***** Information

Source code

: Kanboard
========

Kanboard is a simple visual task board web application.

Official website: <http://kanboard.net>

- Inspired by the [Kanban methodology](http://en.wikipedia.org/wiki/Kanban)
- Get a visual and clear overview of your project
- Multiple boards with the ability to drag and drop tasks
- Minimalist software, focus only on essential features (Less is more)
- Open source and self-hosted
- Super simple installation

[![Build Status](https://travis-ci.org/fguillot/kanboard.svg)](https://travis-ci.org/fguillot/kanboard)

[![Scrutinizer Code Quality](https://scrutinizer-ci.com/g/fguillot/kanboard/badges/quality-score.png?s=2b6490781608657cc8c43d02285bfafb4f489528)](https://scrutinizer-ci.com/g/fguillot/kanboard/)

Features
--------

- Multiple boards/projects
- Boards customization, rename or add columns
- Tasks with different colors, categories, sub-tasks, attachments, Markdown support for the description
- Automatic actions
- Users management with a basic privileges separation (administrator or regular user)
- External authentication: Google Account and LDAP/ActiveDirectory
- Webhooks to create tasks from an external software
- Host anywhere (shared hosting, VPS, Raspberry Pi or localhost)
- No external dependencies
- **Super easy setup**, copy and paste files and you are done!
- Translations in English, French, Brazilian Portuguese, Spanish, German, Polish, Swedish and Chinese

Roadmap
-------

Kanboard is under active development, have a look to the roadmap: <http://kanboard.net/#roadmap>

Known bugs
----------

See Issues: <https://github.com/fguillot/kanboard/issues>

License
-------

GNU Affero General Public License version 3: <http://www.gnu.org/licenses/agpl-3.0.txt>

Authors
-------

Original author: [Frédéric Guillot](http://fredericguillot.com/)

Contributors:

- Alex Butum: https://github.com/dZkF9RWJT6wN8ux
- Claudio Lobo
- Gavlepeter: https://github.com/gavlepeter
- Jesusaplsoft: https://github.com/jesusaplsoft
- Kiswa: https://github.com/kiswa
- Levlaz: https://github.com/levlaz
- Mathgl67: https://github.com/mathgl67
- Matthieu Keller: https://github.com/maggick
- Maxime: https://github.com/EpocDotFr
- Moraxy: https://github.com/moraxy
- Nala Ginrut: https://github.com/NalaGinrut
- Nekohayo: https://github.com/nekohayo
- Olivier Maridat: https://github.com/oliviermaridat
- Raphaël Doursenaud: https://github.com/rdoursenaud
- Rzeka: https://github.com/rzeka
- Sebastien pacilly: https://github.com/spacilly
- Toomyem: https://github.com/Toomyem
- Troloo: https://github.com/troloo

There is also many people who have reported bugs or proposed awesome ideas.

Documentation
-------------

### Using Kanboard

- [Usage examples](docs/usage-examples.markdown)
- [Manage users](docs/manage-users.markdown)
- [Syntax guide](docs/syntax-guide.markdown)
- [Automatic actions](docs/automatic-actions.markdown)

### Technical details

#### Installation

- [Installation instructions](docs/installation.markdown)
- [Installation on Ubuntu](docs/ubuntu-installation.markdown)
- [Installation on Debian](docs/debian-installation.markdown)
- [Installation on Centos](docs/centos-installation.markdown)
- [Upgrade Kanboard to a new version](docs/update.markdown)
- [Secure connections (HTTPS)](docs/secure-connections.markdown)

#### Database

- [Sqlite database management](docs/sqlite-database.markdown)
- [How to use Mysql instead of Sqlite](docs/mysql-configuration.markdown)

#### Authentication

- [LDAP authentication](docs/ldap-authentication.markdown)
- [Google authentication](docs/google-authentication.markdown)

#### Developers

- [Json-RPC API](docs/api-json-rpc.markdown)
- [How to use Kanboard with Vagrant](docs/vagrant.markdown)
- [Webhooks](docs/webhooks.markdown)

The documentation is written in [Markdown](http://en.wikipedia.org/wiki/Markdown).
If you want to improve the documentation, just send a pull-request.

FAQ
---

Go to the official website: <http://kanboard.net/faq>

**********

Starting at the line that contains "- Olivier Maridat: https://github.com/oliviermaridat", reproduce each line through the end of the records exactly, both ends included.

- Olivier Maridat: https://github.com/oliviermaridat
- Raphaël Doursenaud: https://github.com/rdoursenaud
- Rzeka: https://github.com/rzeka
- Sebastien pacilly: https://github.com/spacilly
- Toomyem: https://github.com/Toomyem
- Troloo: https://github.com/troloo

There is also many people who have reported bugs or proposed awesome ideas.

Documentation
-------------

### Using Kanboard

- [Usage examples](docs/usage-examples.markdown)
- [Manage users](docs/manage-users.markdown)
- [Syntax guide](docs/syntax-guide.markdown)
- [Automatic actions](docs/automatic-actions.markdown)

### Technical details

#### Installation

- [Installation instructions](docs/installation.markdown)
- [Installation on Ubuntu](docs/ubuntu-installation.markdown)
- [Installation on Debian](docs/debian-installation.markdown)
- [Installation on Centos](docs/centos-installation.markdown)
- [Upgrade Kanboard to a new version](docs/update.markdown)
- [Secure connections (HTTPS)](docs/secure-connections.markdown)

#### Database

- [Sqlite database management](docs/sqlite-database.markdown)
- [How to use Mysql instead of Sqlite](docs/mysql-configuration.markdown)

#### Authentication

- [LDAP authentication](docs/ldap-authentication.markdown)
- [Google authentication](docs/google-authentication.markdown)

#### Developers

- [Json-RPC API](docs/api-json-rpc.markdown)
- [How to use Kanboard with Vagrant](docs/vagrant.markdown)
- [Webhooks](docs/webhooks.markdown)

The documentation is written in [Markdown](http://en.wikipedia.org/wiki/Markdown).
If you want to improve the documentation, just send a pull-request.

FAQ
---

Go to the official website: <http://kanboard.net/faq>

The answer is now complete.